Task instructions: Retype each entry below, keeping every character the same.
[Data section Boundary: Start]
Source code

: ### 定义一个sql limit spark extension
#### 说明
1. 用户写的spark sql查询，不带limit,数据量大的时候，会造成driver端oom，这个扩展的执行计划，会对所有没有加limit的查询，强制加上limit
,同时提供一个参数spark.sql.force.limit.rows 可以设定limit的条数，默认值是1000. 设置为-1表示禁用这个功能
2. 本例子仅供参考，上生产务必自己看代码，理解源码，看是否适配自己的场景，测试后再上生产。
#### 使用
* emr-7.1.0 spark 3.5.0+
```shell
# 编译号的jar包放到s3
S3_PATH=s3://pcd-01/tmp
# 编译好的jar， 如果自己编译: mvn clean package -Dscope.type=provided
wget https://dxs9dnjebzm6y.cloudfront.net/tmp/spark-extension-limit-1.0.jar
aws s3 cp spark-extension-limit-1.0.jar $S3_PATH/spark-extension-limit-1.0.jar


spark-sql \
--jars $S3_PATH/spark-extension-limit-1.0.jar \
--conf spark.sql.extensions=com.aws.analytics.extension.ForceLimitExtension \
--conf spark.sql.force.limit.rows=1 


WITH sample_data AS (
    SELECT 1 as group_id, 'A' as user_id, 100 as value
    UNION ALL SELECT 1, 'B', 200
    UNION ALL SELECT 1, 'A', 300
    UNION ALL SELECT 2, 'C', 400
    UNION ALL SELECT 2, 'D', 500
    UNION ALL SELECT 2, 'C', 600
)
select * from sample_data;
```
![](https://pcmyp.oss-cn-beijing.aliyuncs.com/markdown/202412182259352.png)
[Data section Boundary: End]
Answer to the problem:
Source code

: ### 定义一个sql limit spark extension
#### 说明
1. 用户写的spark sql查询，不带limit,数据量大的时候，会造成driver端oom，这个扩展的执行计划，会对所有没有加limit的查询，强制加上limit
,同时提供一个参数spark.sql.force.limit.rows 可以设定limit的条数，默认值是1000. 设置为-1表示禁用这个功能
2. 本例子仅供参考，上生产务必自己看代码，理解源码，看是否适配自己的场景，测试后再上生产。
#### 使用
* emr-7.1.0 spark 3.5.0+
```shell
# 编译号的jar包放到s3
S3_PATH=s3://pcd-01/tmp
# 编译好的jar， 如果自己编译: mvn clean package -Dscope.type=provided
wget https://dxs9dnjebzm6y.cloudfront.net/tmp/spark-extension-limit-1.0.jar
aws s3 cp spark-extension-limit-1.0.jar $S3_PATH/spark-extension-limit-1.0.jar


spark-sql \
--jars $S3_PATH/spark-extension-limit-1.0.jar \
--conf spark.sql.extensions=com.aws.analytics.extension.ForceLimitExtension \
--conf spark.sql.force.limit.rows=1 


WITH sample_data AS (
    SELECT 1 as group_id, 'A' as user_id, 100 as value
    UNION ALL SELECT 1, 'B', 200
    UNION ALL SELECT 1, 'A', 300
    UNION ALL SELECT 2, 'C', 400
    UNION ALL SELECT 2, 'D', 500
    UNION ALL SELECT 2, 'C', 600
)
select * from sample_data;
```
![](https://pcmyp.oss-cn-beijing.aliyuncs.com/markdown/202412182259352.png)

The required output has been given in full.